Repeat the records. Match each character exactly.

▼

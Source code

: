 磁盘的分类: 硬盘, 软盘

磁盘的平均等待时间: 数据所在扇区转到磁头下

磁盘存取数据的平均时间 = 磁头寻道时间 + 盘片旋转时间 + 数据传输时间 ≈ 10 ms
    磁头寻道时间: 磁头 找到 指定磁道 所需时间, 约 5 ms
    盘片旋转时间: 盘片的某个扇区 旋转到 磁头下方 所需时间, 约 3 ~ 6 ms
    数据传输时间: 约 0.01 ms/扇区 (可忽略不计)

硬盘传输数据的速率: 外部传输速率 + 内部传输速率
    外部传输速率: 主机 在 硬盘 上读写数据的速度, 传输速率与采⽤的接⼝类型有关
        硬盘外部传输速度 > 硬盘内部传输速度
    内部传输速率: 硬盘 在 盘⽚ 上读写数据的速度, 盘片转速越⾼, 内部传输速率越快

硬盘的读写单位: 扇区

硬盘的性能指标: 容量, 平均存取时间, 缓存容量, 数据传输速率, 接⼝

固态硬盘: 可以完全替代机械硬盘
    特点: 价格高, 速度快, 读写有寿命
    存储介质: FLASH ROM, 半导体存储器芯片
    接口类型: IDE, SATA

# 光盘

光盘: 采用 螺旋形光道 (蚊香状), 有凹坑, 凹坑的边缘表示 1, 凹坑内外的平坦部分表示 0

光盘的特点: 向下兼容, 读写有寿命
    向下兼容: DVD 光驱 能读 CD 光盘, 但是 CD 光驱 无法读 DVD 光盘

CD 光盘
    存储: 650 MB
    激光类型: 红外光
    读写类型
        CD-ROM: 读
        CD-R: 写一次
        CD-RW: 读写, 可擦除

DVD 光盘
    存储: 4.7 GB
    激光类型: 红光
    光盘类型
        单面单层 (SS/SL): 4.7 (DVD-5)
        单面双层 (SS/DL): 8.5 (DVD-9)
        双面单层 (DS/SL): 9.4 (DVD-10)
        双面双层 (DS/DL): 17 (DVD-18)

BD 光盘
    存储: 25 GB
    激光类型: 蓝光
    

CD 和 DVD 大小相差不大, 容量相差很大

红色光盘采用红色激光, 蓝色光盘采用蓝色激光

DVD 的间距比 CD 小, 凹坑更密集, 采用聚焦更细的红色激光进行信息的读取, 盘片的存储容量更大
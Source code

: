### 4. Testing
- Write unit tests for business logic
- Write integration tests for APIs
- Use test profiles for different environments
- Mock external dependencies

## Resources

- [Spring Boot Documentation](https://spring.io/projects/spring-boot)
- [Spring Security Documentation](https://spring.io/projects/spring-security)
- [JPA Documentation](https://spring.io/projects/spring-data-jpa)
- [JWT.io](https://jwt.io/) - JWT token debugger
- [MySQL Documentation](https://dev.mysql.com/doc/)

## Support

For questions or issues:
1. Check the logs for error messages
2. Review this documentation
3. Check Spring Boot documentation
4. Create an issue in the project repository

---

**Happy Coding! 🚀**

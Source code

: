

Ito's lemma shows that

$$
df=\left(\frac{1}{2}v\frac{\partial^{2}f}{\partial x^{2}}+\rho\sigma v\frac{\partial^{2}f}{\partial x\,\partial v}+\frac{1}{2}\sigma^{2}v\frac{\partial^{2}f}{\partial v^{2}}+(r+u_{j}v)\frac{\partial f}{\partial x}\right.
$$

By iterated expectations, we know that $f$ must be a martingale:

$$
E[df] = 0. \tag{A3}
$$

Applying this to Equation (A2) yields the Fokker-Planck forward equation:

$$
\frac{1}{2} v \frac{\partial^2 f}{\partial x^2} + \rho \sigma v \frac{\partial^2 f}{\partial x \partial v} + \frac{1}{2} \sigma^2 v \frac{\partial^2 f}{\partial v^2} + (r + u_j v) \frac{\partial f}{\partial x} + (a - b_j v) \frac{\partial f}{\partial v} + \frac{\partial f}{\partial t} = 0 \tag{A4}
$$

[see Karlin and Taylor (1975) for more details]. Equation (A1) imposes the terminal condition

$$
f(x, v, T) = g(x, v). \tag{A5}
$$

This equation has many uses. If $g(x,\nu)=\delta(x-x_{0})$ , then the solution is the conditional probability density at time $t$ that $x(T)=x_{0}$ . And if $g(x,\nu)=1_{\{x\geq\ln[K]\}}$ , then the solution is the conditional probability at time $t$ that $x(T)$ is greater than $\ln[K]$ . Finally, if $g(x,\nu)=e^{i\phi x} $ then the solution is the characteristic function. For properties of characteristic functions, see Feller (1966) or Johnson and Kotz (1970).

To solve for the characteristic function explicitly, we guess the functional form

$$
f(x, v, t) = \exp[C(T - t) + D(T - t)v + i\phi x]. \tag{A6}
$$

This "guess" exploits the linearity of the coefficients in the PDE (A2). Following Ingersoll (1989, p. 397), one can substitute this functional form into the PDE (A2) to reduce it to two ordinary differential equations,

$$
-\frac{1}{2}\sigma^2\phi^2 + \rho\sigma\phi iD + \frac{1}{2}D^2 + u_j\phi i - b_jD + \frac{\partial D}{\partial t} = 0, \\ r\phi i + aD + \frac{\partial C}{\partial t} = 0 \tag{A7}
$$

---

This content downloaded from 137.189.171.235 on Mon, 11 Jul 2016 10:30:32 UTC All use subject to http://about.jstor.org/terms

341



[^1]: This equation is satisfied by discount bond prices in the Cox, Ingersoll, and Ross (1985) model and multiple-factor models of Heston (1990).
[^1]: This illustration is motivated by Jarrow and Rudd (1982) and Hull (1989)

▲

### FINISHED EXERCISE
Source code

: 磁盘的分类: 硬盘, 软盘

磁盘的平均等待时间: 数据所在扇区转到磁头下

磁盘存取数据的平均时间 = 磁头寻道时间 + 盘片旋转时间 + 数据传输时间 ≈ 10 ms
    磁头寻道时间: 磁头 找到 指定磁道 所需时间, 约 5 ms
    盘片旋转时间: 盘片的某个扇区 旋转到 磁头下方 所需时间, 约 3 ~ 6 ms
    数据传输时间: 约 0.01 ms/扇区 (可忽略不计)

硬盘传输数据的速率: 外部传输速率 + 内部传输速率
    外部传输速率: 主机 在 硬盘 上读写数据的速度, 传输速率与采⽤的接⼝类型有关
        硬盘外部传输速度 > 硬盘内部传输速度
    内部传输速率: 硬盘 在 盘⽚ 上读写数据的速度, 盘片转速越⾼, 内部传输速率越快

硬盘的读写单位: 扇区

硬盘的性能指标: 容量, 平均存取时间, 缓存容量, 数据传输速率, 接⼝

固态硬盘: 可以完全替代机械硬盘
    特点: 价格高, 速度快, 读写有寿命
    存储介质: FLASH ROM, 半导体存储器芯片
    接口类型: IDE, SATA

# 光盘

光盘: 采用 螺旋形光道 (蚊香状), 有凹坑, 凹坑的边缘表示 1, 凹坑内外的平坦部分表示 0

光盘的特点: 向下兼容, 读写有寿命
    向下兼容: DVD 光驱 能读 CD 光盘, 但是 CD 光驱 无法读 DVD 光盘

CD 光盘
    存储: 650 MB
    激光类型: 红外光
    读写类型
        CD-ROM: 读
        CD-R: 写一次
        CD-RW: 读写, 可擦除

DVD 光盘
    存储: 4.7 GB
    激光类型: 红光
    光盘类型
        单面单层 (SS/SL): 4.7 (DVD-5)
        单面双层 (SS/DL): 8.5 (DVD-9)
        双面单层 (DS/SL): 9.4 (DVD-10)
        双面双层 (DS/DL): 17 (DVD-18)

BD 光盘
    存储: 25 GB
    激光类型: 蓝光
    

CD 和 DVD 大小相差不大, 容量相差很大

红色光盘采用红色激光, 蓝色光盘采用蓝色激光

DVD 的间距比 CD 小, 凹坑更密集, 采用聚焦更细的红色激光进行信息的读取, 盘片的存储容量更大
Source code

:### 4. Testing
- Write unit tests for business logic
- Write integration tests for APIs
- Use test profiles for different environments
- Mock external dependencies

## Resources

- [Spring Boot Documentation](https://spring.io/projects/spring-boot)
- [Spring Security Documentation](https://spring.io/projects/spring-security)
- [JPA Documentation](https://spring.io/projects/spring-data-jpa)
- [JWT.io](https://jwt.io/) - JWT token debugger
- [MySQL Documentation](https://dev.mysql.com/doc/)

## Support

For questions or issues:
1. Check the logs for error messages
2. Review this documentation
3. Check Spring Boot documentation
4. Create an issue in the project repository

---

**Happy Coding! 🚀**

Source code

:

Ito's lemma shows that

$$
df=\left(\frac{1}{2}v\frac{\partial^{2}f}{\partial x^{2}}+\rho\sigma v\frac{\partial^{2}f}{\partial x\,\partial v}+\frac{1}{2}\sigma^{2}v\frac{\partial^{2}f}{\partial v^{2}}+(r+u_{j}v)\frac{\partial f}{\partial x}\right.
$$

By iterated expectations, we know that $f$ must be a martingale:

$$
E[df] = 0. \tag{A3}
$$

Applying this to Equation (A2) yields the Fokker-Planck forward equation:

$$
\frac{1}{2} v \frac{\partial^2 f}{\partial x^2} + \rho \sigma v \frac{\partial^2 f}{\partial x \partial v} + \frac{1}{2} \sigma^2 v \frac{\partial^2 f}{\partial v^2} + (r + u_j v) \frac{\partial f}{\partial x} + (a - b_j v) \frac{\partial f}{\partial v} + \frac{\partial f}{\partial t} = 0 \tag{A4}
$$

[see Karlin and Taylor (1975) for more details]. Equation (A1) imposes the terminal condition

$$
f(x, v, T) = g(x, v). \tag{A5}
$$

This equation has many uses. If $g(x,\nu)=\delta(x-x_{0})$ , then the solution is the conditional probability density at time $t$ that $x(T)=x_{0}$ . And if $g(x,\nu)=1_{\{x\geq\ln[K]\}}$ , then the solution is the conditional probability at time $t$ that $x(T)$ is greater than $\ln[K]$ . Finally, if $g(x,\nu)=e^{i\phi x} $ then the solution is the characteristic function. For properties of characteristic functions, see Feller (1966) or Johnson and Kotz (1970).

To solve for the characteristic function explicitly, we guess the functional form

$$
f(x, v, t) = \exp[C(T - t) + D(T - t)v + i\phi x]. \tag{A6}
$$

This "guess" exploits the linearity of the coefficients in the PDE (A2). Following Ingersoll (1989, p. 397), one can substitute this functional form into the PDE (A2) to reduce it to two ordinary differential equations,

$$
-\frac{1}{2}\sigma^2\phi^2 + \rho\sigma\phi iD + \frac{1}{2}D^2 + u_j\phi i - b_jD + \frac{\partial D}{\partial t} = 0, \\ r\phi i + aD + \frac{\partial C}{\partial t} = 0 \tag{A7}
$$

---

This content downloaded from 137.189.171.235 on Mon, 11 Jul 2016 10:30:32 UTC All use subject to http://about.jstor.org/terms

341



[^1]: This equation is satisfied by discount bond prices in the Cox, Ingersoll, and Ross (1985) model and multiple-factor models of Heston (1990).
[^1]: This illustration is motivated by Jarrow and Rudd (1982) and Hull (1989)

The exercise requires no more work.